__Work item__.
Once you reach the line containing "GenericVar(|$T$|)" in the data below, restate each line word for word up to and including the one containing "The type of".

---------- Information given ----------

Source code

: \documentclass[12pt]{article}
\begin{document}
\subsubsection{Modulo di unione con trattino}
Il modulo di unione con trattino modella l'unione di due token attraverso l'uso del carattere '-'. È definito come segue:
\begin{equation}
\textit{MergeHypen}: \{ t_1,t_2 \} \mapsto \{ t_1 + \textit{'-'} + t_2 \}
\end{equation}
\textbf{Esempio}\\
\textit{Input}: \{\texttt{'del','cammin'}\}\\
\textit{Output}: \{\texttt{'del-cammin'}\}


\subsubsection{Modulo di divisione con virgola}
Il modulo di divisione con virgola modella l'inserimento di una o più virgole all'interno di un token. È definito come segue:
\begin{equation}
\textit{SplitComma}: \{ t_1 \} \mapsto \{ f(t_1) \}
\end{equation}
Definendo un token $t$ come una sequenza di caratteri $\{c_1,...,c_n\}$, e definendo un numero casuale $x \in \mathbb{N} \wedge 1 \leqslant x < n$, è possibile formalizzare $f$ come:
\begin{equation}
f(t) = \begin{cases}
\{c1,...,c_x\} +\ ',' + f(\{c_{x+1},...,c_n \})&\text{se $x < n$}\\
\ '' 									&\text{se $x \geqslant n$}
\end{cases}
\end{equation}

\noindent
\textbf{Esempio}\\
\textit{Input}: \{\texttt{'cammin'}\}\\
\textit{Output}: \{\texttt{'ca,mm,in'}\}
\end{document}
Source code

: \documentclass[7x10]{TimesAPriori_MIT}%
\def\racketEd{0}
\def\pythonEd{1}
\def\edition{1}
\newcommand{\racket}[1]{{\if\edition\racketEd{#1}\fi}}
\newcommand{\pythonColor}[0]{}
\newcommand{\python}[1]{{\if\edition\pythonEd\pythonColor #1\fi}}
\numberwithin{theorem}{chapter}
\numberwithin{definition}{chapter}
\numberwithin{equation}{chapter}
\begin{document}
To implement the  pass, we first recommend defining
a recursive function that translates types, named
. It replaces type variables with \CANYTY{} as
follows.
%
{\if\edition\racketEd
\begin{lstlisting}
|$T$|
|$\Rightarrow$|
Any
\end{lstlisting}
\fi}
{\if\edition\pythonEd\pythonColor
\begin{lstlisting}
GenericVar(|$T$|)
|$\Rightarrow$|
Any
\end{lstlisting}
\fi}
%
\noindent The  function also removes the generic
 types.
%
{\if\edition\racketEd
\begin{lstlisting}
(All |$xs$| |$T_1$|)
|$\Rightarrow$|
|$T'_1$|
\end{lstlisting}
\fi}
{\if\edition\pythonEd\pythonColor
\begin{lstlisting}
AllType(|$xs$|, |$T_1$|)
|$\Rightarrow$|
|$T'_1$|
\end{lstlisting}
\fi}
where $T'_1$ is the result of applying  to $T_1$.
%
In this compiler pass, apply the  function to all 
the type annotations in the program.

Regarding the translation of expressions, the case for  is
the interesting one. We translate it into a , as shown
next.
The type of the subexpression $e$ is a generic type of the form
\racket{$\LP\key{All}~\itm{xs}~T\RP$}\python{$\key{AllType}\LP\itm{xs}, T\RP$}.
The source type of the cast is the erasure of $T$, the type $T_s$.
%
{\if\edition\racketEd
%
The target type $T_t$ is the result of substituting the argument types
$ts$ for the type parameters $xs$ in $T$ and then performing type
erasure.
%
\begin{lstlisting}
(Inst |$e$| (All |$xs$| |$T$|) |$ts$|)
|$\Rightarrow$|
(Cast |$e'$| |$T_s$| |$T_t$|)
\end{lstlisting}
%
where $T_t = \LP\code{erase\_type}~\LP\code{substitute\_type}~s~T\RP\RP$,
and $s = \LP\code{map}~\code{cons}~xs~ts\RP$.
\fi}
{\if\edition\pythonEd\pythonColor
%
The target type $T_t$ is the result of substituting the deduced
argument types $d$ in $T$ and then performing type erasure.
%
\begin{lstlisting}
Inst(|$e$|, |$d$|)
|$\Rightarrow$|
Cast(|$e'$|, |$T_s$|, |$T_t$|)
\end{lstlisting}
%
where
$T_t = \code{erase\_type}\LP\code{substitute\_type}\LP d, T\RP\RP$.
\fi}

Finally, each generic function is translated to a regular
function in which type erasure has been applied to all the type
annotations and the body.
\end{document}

----------

__Expected output__.
GenericVar(|$T$|)
|$\Rightarrow$|
Any
\end{lstlisting}
\fi}
%
\noindent The  function also removes the generic
 types.
%
{\if\edition\racketEd
\begin{lstlisting}
(All |$xs$| |$T_1$|)
|$\Rightarrow$|
|$T'_1$|
\end{lstlisting}
\fi}
{\if\edition\pythonEd\pythonColor
\begin{lstlisting}
AllType(|$xs$|, |$T_1$|)
|$\Rightarrow$|
|$T'_1$|
\end{lstlisting}
\fi}
where $T'_1$ is the result of applying  to $T_1$.
%
In this compiler pass, apply the  function to all 
the type annotations in the program.

Regarding the translation of expressions, the case for  is
the interesting one. We translate it into a , as shown
next.
The type of the subexpression $e$ is a generic type of the form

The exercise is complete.